Task description: Go through the entries below and copy each line containing the word "safety".

Items from a dataset:
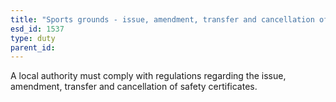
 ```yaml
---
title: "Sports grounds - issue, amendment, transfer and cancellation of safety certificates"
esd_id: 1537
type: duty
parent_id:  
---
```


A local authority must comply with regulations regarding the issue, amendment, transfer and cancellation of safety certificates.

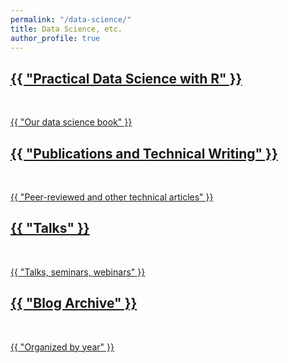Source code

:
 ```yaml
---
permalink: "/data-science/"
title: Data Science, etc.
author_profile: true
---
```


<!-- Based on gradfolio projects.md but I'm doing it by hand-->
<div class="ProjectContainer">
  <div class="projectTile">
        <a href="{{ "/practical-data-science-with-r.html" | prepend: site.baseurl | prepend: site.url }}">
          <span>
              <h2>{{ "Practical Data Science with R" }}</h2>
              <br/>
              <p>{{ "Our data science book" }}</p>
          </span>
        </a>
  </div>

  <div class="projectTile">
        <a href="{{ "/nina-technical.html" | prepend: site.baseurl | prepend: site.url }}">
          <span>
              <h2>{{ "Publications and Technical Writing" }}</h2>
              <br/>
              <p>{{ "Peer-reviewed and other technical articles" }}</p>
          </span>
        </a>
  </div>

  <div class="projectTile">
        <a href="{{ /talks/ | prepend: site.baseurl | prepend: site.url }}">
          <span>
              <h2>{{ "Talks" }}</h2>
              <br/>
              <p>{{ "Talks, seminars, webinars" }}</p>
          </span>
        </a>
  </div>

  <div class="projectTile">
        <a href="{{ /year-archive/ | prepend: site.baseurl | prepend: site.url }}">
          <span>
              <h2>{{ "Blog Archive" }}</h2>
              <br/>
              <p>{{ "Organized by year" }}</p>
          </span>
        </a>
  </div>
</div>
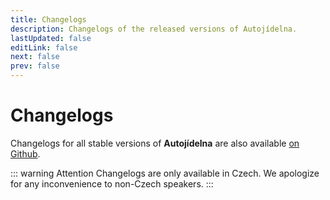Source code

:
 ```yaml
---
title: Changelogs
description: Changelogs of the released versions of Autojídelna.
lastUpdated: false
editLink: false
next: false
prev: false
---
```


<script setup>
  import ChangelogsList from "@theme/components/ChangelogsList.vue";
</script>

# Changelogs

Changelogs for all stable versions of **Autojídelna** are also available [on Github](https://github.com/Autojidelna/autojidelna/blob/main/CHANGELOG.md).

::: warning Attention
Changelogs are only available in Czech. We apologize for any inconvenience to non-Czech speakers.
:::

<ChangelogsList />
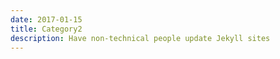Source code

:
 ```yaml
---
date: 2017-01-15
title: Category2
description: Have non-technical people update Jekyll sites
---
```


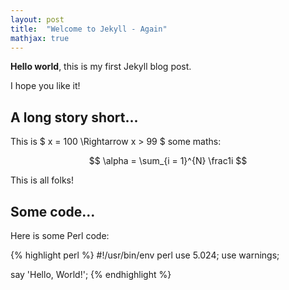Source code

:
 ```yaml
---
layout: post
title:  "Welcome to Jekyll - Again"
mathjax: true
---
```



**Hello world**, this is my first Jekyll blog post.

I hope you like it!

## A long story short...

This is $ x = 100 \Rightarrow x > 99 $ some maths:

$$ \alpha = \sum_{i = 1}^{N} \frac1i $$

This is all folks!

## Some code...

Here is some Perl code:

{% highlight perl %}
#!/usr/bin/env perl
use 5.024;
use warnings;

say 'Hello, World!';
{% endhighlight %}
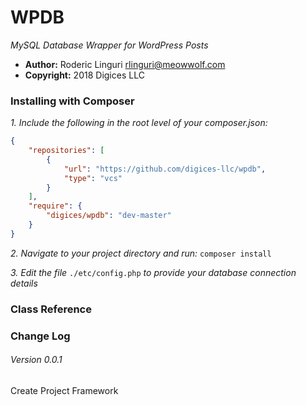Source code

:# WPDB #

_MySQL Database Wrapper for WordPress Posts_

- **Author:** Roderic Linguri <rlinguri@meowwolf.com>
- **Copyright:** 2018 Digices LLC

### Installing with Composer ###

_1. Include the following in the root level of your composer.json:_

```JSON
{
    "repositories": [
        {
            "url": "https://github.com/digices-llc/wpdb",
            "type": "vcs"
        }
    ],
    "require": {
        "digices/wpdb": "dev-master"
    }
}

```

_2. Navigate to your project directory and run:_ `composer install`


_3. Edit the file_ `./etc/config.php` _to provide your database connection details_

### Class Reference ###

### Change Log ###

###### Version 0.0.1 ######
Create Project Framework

Written solution:
title: "Sports grounds - issue, amendment, transfer and cancellation of safety certificates"
A local authority must comply with regulations regarding the issue, amendment, transfer and cancellation of safety certificates.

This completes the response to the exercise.